Rendered images with source text:
● ● ● ●
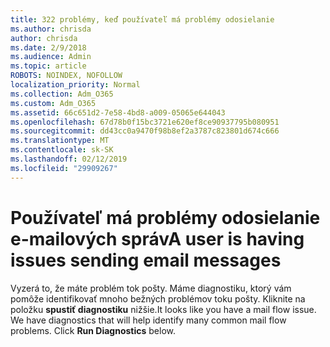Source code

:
 ```yaml
---
title: 322 problémy, keď používateľ má problémy odosielanie
ms.author: chrisda
author: chrisda
ms.date: 2/9/2018
ms.audience: Admin
ms.topic: article
ROBOTS: NOINDEX, NOFOLLOW
localization_priority: Normal
ms.collection: Adm_O365
ms.custom: Adm_O365
ms.assetid: 66c651d2-7e58-4bd8-a009-05065e644043
ms.openlocfilehash: 67d78b0f15bc3721e620ef8ce90937795b080951
ms.sourcegitcommit: dd43cc0a9470f98b8ef2a3787c823801d674c666
ms.translationtype: MT
ms.contentlocale: sk-SK
ms.lasthandoff: 02/12/2019
ms.locfileid: "29909267"
---
```

# <a name="a-user-is-having-issues-sending-email-messages"></a><span data-ttu-id="cc808-102">Používateľ má problémy odosielanie e-mailových správ</span><span class="sxs-lookup"><span data-stu-id="cc808-102">A user is having issues sending email messages</span></span>

<span data-ttu-id="cc808-p101">Vyzerá to, že máte problém tok pošty. Máme diagnostiku, ktorý vám pomôže identifikovať mnoho bežných problémov toku pošty. Kliknite na položku **spustiť diagnostiku** nižšie.</span><span class="sxs-lookup"><span data-stu-id="cc808-p101">It looks like you have a mail flow issue. We have diagnostics that will help identify many common mail flow problems. Click **Run Diagnostics** below.</span></span>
● ● ● ●
Work out how many lines in the records above include the string "problémy", and provide that figure with no other text.

2